Smith invites the reader to understand the nature of “aulnagers and stampmasters of woollen and linen cloth” in the same fashion. Smith’s point is that when state institutions are capable of mastering the technical skill involved in securing uniformity and reliability of (to simplify) we may call ‘measures, weights, and coinage,’ they thereby reduce epistemic uncertainty in major parts (wool, linen, etc.) of the economy and generates more trust, which facilitates (as Hobbes already emphasizes) more commercial activity. Smith reinforces this very point a few pages down when he calls attention to, how in Charlemagne’s age, “The fair of Troyes in Champaign was at that time frequented by all the nations of Europe, and the weights and measures of so famous a market were generally known and esteemed.” (WN 1.4.10) 'Esteem’ here is what we would call ‘trustworthy’ or at least its effect.
In context, Smith treats a debased or clipped coin itself as ‘disordered.’ (WN 1.5.41, p. 63) As an aside, it is worth noting that later, throughout the Wealth of Nations (e.g. 3.2.3), Smith has a tendency to tread the middle-ages as ‘disorderly’ and ‘disordered.’ So, the passage on the fair of Troyes takes on some poignancy as a site of orderliness and thereby the production of good order (and economic activity). This is, I suspect, constitutive of what Smith calls ‘civilization.’
Political Economists (and economists) are likely to discuss these matters in terms of how the state is a coordination device or reduces transaction costs. And nothing I say is meant to deny that.

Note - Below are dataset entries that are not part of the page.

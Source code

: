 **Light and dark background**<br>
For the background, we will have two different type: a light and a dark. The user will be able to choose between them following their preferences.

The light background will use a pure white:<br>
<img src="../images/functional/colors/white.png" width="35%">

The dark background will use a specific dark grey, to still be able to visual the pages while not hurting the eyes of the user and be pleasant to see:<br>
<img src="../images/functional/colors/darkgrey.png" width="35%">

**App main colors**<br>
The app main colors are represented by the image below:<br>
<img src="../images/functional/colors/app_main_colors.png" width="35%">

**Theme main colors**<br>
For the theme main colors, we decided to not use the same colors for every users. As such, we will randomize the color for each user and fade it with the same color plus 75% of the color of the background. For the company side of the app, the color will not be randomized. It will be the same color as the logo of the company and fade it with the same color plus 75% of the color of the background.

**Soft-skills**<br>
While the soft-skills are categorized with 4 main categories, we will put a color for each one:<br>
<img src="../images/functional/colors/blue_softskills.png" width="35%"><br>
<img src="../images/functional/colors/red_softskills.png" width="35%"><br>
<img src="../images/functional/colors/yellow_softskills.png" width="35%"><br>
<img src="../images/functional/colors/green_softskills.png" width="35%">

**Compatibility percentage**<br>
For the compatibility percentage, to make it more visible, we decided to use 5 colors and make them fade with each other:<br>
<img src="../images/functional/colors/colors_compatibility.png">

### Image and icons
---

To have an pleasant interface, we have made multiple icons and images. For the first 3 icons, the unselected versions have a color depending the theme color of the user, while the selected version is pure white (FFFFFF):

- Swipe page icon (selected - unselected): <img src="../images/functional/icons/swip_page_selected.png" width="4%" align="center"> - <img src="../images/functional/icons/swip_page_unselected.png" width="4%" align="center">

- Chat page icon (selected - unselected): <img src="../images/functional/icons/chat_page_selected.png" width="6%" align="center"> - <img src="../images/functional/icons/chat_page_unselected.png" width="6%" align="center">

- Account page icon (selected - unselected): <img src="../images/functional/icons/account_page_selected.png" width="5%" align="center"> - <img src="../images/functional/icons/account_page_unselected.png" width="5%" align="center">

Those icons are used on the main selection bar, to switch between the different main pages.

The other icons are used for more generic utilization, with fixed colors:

But if one puts it in such terms one may miss the significant efforts at mastering and maintaining the intellectual infrastructure to staff and oversee these “public offices.” And miss that Smith first introduces apt state functions in terms of witnessing truth. (I don’t mean to suggest this exhausts his normative account of the state.)
So, for example, in his classic (1927) paper, “Adam Smith and Laissez Faire” (Journal of Political Economy (35:2), Jacob Viner never discusses the material I have noted here, and only quotes the subsequent passage that “The sterling mark upon plate, and the stamps upon linen and woollen cloth, give the purchaser much greater security than any statute of apprenticeship." (224; that’s from WN 1.10.c.13, p. 139) And, in fact Viner, who seems to be alert to what I call Smith’s normative account of the state, criticizes Smith for taking “coinage for granted as a government function without considering any possible alternative.” (pp. 226-227) Viner may be right that Smith ought to have considered possible alternatives, but Viner fails to convey Smith’s arguments involving the state’s political epistemology, let alone its significance.